Disclaimer
This is for informational purposes only.
Discussion
I’d like to get a little more creative with the put position heading into this climactic peak. The basic premise is that at bare minimum SPY trades down to $400 sometime in the September/October time frame, more likely the $380 support zone from the SVB crisis, and my personal base case of a retest of the October 2022 low of circa $350.
If SPY tops out around $465, a -10% correction brings it down to $419. That’s an at-minimum scenario correction.
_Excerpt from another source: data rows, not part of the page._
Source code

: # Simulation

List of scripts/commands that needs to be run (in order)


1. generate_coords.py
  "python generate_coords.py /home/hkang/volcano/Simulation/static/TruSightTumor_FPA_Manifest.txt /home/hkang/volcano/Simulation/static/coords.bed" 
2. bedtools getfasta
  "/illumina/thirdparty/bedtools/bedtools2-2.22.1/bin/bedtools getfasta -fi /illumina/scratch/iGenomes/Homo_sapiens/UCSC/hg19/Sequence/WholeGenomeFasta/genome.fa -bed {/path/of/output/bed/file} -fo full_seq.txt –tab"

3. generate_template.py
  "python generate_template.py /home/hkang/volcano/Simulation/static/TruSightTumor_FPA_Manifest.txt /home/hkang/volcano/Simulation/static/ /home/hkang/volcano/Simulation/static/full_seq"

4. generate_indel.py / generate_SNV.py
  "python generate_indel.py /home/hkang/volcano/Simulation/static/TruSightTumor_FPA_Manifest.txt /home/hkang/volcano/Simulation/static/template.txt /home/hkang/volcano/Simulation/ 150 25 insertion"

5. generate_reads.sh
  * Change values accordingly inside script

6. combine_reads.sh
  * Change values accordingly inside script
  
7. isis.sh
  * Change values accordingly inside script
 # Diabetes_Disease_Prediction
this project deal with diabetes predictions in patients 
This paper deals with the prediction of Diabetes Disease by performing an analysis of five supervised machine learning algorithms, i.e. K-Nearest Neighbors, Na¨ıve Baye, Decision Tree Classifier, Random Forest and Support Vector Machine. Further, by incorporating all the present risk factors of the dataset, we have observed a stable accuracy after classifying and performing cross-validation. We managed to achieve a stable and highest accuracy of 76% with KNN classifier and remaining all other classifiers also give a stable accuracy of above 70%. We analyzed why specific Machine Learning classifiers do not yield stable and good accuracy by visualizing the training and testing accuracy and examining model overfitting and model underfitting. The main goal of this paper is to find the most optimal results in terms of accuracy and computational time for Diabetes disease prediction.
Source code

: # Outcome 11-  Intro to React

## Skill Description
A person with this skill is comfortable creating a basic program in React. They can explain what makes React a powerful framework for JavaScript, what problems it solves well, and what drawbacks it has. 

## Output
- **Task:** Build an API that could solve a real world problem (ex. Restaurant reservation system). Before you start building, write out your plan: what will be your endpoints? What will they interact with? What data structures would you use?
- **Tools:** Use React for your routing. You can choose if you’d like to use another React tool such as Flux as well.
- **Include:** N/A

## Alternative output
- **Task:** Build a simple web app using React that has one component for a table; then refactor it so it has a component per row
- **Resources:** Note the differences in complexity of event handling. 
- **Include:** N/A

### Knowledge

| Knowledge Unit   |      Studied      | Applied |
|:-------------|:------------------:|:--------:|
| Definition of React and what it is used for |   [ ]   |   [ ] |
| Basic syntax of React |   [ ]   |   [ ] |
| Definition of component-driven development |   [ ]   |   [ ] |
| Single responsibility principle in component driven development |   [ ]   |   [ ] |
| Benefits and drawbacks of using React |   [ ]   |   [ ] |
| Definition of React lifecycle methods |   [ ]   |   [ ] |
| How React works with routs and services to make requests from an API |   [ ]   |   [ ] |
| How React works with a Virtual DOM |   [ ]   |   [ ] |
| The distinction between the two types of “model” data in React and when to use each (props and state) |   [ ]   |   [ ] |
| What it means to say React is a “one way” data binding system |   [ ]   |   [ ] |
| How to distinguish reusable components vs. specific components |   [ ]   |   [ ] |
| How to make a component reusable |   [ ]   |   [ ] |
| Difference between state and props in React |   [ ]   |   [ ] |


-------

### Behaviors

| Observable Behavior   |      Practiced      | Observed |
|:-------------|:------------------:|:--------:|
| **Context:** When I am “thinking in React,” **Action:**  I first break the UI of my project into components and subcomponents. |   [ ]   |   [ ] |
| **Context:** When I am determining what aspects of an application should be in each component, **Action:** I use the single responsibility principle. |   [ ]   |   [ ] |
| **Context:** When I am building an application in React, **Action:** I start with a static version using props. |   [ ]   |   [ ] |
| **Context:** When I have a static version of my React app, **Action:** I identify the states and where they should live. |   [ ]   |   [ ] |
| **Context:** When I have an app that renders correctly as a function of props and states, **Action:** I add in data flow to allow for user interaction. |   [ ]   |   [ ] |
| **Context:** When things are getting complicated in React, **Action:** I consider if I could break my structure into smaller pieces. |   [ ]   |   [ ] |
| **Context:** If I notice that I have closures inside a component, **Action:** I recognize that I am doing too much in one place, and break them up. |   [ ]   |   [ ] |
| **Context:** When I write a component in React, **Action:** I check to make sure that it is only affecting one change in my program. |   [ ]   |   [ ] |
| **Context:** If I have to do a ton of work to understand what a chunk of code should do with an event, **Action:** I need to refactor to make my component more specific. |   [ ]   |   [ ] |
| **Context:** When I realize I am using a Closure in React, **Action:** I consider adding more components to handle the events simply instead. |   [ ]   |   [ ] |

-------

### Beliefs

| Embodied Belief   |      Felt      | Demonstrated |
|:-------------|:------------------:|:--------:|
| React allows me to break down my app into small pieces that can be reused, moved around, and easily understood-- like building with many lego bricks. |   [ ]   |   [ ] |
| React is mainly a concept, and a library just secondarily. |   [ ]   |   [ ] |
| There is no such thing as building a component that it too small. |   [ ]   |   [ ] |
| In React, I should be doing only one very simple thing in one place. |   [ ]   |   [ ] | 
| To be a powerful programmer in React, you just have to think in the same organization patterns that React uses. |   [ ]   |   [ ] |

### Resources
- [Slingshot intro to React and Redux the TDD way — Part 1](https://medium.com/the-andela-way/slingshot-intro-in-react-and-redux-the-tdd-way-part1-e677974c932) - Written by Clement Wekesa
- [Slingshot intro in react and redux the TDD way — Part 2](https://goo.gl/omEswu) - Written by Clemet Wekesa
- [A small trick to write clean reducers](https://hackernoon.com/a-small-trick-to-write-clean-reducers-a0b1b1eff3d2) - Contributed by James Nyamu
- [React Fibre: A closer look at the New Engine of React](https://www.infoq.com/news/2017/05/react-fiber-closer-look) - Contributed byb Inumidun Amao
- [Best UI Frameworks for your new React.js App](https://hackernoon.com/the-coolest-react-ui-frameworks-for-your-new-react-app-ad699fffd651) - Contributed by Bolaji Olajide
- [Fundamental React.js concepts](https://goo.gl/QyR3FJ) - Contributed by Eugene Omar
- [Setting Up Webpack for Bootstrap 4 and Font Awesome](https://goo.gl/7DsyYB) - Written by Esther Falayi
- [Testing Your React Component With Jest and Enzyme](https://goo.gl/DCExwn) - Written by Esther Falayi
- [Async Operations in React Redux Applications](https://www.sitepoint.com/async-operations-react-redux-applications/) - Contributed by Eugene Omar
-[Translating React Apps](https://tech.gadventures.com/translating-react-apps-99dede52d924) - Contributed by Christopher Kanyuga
Scenario 1. The 9/30 $440 puts are $4.88, which means $4.88 turns into $19 worst case, 3.89x. If paired 50/50 with the 10/20 $420s at $3.40, those probably trade up to $4.50 a month out, so call it break even.
Scenario 2. At $400, the $440s are worth $40, for an 8.2x return, while the $420s are worth $20, for a 5.6x return.
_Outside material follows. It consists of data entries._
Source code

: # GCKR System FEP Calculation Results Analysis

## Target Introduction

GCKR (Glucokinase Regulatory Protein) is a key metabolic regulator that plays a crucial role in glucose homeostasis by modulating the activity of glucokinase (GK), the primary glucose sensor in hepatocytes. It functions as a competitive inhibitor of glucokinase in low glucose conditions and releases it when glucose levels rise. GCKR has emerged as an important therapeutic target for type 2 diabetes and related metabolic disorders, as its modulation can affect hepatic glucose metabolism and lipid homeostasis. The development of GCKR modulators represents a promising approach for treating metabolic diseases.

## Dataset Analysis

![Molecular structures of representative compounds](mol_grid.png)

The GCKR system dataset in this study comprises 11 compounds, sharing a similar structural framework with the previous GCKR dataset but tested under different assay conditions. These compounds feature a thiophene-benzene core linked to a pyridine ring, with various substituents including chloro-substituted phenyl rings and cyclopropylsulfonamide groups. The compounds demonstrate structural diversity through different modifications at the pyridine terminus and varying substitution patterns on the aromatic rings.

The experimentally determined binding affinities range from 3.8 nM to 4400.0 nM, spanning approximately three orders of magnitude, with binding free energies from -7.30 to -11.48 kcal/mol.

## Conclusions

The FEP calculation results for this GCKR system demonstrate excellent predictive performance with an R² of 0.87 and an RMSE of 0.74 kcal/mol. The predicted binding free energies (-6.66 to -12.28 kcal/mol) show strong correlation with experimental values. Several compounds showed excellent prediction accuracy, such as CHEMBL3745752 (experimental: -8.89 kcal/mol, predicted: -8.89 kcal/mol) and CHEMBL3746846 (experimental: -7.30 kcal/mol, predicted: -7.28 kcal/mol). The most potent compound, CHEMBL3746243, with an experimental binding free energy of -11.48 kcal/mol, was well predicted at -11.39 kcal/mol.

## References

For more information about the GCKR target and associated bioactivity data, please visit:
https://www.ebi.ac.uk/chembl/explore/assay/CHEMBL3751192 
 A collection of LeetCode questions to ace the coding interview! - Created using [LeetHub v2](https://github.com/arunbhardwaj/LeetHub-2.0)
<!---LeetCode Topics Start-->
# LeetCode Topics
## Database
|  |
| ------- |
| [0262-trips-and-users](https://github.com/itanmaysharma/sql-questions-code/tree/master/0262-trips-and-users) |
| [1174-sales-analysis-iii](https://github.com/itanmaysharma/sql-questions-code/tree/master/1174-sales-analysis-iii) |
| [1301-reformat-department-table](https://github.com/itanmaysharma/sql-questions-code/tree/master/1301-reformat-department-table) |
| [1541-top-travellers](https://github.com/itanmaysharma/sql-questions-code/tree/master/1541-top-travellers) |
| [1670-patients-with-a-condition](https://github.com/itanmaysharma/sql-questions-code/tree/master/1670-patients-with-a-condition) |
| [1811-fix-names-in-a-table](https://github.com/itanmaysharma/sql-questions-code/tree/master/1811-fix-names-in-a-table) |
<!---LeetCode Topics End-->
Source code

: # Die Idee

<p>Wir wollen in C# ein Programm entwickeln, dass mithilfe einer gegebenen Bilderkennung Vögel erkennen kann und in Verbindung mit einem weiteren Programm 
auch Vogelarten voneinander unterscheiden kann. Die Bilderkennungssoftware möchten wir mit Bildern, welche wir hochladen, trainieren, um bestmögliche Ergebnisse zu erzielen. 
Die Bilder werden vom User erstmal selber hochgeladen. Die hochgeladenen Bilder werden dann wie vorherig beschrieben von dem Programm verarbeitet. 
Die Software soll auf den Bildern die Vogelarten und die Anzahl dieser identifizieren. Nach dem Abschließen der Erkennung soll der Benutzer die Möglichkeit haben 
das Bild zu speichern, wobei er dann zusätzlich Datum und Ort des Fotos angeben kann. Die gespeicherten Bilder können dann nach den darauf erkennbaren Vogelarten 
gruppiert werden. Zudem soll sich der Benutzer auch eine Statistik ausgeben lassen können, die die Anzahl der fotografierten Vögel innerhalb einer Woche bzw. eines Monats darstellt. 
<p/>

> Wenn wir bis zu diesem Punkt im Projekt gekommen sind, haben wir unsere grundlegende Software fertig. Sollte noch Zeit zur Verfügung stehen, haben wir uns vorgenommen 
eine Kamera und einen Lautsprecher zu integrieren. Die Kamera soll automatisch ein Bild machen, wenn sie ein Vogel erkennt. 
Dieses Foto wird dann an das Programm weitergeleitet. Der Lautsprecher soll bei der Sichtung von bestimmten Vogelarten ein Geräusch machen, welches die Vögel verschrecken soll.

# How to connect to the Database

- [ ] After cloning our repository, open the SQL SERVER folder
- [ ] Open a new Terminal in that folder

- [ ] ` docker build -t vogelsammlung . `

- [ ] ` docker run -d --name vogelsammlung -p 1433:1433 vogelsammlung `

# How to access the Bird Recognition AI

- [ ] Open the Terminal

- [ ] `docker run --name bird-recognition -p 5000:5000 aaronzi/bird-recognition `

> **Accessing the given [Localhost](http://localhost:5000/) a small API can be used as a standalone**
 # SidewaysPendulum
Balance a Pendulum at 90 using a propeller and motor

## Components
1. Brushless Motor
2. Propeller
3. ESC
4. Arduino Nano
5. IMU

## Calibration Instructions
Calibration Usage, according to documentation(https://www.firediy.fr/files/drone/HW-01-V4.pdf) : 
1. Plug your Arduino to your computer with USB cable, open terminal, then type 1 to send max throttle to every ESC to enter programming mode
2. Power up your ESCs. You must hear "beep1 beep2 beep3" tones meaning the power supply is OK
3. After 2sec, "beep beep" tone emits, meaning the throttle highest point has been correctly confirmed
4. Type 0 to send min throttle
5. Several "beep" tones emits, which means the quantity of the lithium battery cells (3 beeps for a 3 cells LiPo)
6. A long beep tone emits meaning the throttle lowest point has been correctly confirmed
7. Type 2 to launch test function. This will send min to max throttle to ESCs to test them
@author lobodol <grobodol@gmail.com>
Scenario 3. At $380 the $420s are worth $40, for a 11.76x return, and at $350 $70 for a 21x return.
It could be that we get a 5-10% correction in August, lots of signals saying that’s it, rip it back to ATHs, and then the plunge into the October time frame. A quick 5-10% in the first half of August probably yields the return of scenario 1, so at least a 2x total portfolio return. From there, calls could be purchased for that final move up to ATHs likely into Jackson Hole.